(Saved entries)
++++++++
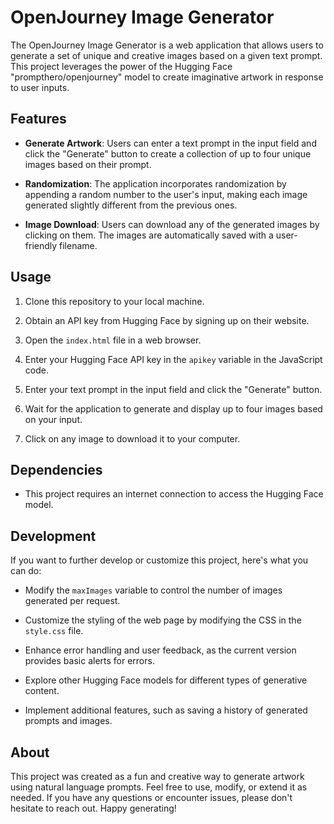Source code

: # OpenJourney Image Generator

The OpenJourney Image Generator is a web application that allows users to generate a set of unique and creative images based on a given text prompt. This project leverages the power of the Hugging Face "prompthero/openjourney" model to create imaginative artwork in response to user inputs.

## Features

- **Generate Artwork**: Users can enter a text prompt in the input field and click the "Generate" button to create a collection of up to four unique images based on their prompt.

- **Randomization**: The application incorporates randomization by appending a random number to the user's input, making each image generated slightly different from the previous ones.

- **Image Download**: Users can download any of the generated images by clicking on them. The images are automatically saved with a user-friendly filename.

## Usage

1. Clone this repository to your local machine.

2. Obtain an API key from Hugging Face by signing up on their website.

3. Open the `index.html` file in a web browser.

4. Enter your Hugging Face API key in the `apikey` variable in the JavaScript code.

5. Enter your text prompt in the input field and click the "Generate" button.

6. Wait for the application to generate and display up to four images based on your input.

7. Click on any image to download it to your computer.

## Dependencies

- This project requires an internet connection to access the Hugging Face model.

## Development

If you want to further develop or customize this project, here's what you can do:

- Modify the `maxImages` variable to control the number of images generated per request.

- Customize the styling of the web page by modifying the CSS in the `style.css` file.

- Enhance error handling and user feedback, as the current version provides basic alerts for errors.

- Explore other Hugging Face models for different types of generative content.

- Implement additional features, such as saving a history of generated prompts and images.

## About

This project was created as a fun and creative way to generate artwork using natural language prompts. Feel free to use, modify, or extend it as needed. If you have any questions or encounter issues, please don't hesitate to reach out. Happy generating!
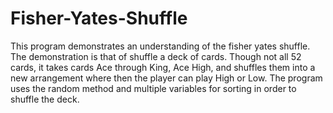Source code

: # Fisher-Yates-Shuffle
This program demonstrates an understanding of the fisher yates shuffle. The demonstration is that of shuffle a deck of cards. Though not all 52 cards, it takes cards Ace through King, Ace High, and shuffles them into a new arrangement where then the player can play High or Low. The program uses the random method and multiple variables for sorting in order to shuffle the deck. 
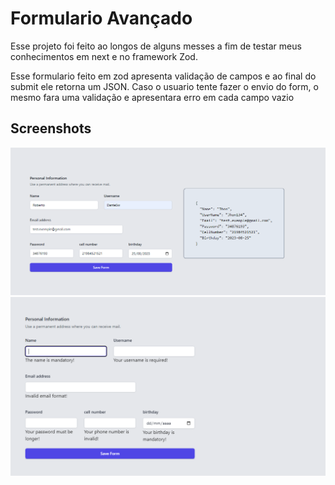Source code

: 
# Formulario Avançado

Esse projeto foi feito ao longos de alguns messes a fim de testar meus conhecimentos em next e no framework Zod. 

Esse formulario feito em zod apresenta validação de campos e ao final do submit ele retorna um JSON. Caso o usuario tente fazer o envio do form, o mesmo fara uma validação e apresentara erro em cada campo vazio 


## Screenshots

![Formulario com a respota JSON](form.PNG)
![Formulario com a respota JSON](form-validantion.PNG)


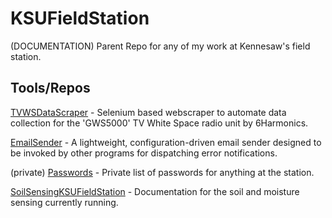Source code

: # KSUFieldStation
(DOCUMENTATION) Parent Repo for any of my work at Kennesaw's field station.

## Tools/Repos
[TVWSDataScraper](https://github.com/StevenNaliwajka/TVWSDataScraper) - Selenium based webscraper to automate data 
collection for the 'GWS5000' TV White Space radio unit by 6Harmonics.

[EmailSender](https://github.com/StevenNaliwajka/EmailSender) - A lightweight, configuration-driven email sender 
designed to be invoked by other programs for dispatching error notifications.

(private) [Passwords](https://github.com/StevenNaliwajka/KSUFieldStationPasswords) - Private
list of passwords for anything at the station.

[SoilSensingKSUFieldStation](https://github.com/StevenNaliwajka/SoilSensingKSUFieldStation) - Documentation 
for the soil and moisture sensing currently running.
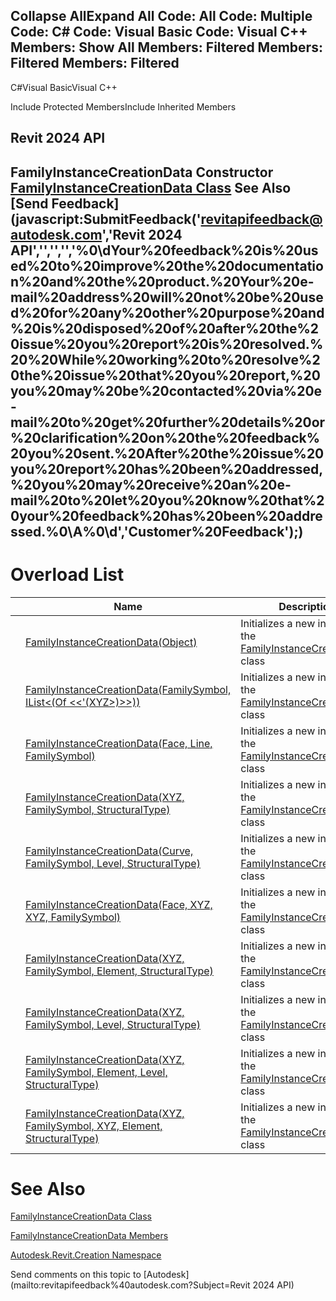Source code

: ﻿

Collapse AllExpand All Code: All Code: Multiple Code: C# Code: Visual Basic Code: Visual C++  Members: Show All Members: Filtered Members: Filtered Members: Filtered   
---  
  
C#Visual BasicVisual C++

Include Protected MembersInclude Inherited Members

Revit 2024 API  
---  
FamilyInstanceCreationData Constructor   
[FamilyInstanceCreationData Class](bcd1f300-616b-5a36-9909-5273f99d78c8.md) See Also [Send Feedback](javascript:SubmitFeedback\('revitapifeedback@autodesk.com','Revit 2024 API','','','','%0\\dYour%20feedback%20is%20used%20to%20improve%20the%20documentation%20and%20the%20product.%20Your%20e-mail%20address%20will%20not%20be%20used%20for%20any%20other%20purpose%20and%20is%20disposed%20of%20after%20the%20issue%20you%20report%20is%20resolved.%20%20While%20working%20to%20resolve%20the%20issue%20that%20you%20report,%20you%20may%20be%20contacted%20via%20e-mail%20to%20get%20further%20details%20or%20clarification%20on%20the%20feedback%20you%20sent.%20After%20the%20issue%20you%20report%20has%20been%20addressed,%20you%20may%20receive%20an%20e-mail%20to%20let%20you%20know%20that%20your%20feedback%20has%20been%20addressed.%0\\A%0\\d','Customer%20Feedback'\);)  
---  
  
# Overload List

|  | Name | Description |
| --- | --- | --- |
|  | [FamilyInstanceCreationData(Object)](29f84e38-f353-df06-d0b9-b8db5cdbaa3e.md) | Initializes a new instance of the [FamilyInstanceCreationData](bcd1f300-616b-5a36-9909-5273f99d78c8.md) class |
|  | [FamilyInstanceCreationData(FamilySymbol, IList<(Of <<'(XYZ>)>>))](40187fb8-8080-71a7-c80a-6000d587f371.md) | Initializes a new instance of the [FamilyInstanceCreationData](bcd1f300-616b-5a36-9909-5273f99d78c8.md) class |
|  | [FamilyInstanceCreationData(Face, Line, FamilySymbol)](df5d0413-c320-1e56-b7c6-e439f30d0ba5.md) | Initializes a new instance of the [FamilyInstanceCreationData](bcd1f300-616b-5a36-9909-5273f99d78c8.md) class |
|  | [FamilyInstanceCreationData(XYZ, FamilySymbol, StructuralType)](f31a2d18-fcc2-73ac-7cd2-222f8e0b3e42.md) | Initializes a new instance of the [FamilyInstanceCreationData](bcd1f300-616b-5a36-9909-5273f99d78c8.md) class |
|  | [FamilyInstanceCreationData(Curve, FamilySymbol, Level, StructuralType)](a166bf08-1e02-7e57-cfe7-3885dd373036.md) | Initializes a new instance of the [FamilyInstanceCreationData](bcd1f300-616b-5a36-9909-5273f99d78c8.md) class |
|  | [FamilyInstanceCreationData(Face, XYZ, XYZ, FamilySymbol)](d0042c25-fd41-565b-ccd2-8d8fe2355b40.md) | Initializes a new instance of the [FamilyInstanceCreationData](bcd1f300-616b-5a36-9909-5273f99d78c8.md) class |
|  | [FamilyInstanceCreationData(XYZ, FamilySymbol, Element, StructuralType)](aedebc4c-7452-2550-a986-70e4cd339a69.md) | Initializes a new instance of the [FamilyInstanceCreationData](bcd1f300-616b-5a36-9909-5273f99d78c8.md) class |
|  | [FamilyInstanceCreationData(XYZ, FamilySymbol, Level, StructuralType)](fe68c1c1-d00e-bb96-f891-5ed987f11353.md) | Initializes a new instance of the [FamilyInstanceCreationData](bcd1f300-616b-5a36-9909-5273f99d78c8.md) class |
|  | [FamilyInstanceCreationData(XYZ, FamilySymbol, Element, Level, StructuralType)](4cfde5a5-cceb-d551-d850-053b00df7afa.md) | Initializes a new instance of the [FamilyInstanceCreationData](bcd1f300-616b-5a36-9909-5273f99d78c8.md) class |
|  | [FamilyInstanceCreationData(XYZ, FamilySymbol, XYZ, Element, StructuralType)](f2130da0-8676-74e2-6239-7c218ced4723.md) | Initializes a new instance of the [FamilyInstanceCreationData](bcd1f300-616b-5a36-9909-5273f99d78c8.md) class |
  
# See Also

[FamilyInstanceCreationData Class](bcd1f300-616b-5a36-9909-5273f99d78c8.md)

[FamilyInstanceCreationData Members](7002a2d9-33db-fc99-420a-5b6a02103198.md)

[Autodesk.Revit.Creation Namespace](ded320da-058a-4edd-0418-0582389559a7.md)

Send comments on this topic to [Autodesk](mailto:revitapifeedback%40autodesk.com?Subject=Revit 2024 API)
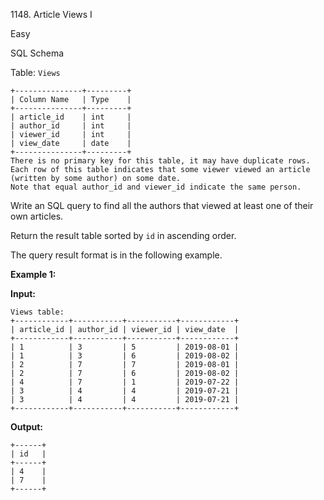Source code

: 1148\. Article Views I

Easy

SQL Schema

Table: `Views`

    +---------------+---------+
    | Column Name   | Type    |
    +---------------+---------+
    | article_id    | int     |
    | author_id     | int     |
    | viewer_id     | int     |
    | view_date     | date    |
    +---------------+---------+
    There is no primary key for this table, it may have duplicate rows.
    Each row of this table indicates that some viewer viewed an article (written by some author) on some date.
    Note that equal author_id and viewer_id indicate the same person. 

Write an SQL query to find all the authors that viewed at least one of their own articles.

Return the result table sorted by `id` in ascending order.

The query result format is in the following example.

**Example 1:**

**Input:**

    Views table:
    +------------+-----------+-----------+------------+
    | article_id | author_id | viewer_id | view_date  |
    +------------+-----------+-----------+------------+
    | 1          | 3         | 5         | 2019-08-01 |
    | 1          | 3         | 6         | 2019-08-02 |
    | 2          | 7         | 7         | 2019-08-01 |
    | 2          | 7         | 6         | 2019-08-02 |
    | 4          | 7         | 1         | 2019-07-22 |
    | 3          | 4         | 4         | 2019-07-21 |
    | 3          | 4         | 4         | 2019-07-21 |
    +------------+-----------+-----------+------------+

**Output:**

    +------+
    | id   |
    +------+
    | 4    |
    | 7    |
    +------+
++++++++
Required action: Only the lines from the start of the records through the line containing "## Dependencies" should be repeated, word for word, with the pictures left out.

Answer to the exercise:
Source code

: # OpenJourney Image Generator

The OpenJourney Image Generator is a web application that allows users to generate a set of unique and creative images based on a given text prompt. This project leverages the power of the Hugging Face "prompthero/openjourney" model to create imaginative artwork in response to user inputs.

## Features

- **Generate Artwork**: Users can enter a text prompt in the input field and click the "Generate" button to create a collection of up to four unique images based on their prompt.

- **Randomization**: The application incorporates randomization by appending a random number to the user's input, making each image generated slightly different from the previous ones.

- **Image Download**: Users can download any of the generated images by clicking on them. The images are automatically saved with a user-friendly filename.

## Usage

1. Clone this repository to your local machine.

2. Obtain an API key from Hugging Face by signing up on their website.

3. Open the `index.html` file in a web browser.

4. Enter your Hugging Face API key in the `apikey` variable in the JavaScript code.

5. Enter your text prompt in the input field and click the "Generate" button.

6. Wait for the application to generate and display up to four images based on your input.

7. Click on any image to download it to your computer.

## Dependencies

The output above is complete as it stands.